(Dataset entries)
++++++++
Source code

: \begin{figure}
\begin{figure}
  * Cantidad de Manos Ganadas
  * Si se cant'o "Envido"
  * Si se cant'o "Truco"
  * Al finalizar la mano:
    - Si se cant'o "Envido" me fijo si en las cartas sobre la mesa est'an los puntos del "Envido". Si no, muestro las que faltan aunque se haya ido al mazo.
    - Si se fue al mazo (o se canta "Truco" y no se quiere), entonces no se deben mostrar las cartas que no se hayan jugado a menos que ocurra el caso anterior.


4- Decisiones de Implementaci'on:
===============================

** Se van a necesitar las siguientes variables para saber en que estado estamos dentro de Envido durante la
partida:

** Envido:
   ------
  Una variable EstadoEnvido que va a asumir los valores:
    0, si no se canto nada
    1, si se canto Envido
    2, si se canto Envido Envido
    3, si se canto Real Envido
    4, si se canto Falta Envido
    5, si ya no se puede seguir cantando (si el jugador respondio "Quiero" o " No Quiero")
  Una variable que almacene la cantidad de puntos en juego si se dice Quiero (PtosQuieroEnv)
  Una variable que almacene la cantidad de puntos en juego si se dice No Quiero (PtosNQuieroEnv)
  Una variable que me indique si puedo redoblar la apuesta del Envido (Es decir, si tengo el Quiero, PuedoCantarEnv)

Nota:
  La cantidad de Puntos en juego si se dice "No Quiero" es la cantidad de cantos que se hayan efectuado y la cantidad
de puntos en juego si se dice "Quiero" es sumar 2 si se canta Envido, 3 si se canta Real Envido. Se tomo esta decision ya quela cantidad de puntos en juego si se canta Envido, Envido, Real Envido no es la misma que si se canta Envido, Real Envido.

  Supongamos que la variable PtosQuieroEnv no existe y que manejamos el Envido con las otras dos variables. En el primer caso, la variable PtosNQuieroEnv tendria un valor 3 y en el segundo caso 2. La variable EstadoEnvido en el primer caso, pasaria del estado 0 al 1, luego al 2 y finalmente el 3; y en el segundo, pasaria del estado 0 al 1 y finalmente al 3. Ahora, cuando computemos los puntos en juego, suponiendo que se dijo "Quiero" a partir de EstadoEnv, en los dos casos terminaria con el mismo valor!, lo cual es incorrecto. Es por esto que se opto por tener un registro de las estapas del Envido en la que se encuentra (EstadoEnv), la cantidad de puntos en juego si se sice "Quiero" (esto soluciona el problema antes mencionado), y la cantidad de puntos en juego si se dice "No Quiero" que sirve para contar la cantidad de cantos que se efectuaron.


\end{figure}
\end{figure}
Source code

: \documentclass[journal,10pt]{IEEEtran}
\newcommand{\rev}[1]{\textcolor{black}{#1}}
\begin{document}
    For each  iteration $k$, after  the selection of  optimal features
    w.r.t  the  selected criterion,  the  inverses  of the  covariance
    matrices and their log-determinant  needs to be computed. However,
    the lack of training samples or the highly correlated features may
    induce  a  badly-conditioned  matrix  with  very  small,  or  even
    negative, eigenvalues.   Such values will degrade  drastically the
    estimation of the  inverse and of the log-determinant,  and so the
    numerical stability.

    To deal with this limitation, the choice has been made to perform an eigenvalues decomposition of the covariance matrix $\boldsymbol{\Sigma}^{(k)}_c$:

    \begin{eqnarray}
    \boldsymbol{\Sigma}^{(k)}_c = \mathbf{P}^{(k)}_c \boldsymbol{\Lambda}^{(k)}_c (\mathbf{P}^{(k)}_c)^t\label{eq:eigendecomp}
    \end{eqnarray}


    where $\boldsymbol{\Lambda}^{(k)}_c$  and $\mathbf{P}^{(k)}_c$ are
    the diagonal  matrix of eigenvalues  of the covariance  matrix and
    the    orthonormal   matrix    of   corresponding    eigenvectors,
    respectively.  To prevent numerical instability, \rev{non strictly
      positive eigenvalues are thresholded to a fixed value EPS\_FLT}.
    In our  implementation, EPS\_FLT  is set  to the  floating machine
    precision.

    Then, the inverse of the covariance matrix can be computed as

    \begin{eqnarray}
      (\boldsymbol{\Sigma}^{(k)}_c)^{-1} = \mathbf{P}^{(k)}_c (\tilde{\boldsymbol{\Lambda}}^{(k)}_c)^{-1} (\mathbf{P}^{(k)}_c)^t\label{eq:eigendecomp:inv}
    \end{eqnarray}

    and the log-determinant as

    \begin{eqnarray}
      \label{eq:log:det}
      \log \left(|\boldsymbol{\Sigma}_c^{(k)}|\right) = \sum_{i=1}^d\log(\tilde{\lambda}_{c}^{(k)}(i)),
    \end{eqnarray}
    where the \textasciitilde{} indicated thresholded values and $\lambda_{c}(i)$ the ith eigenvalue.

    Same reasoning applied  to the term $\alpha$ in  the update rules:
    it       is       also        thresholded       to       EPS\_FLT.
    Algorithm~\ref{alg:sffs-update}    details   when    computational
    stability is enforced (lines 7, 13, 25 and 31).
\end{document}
++++++++
— Work required —
Every line with "eigenvalues" in it should be copied from the entries above.

— Solution for this problem —
    negative, eigenvalues.   Such values will degrade  drastically the
    To deal with this limitation, the choice has been made to perform an eigenvalues decomposition of the covariance matrix $\boldsymbol{\Sigma}^{(k)}_c$:
    the diagonal  matrix of eigenvalues  of the covariance  matrix and
      positive eigenvalues are thresholded to a fixed value EPS\_FLT}.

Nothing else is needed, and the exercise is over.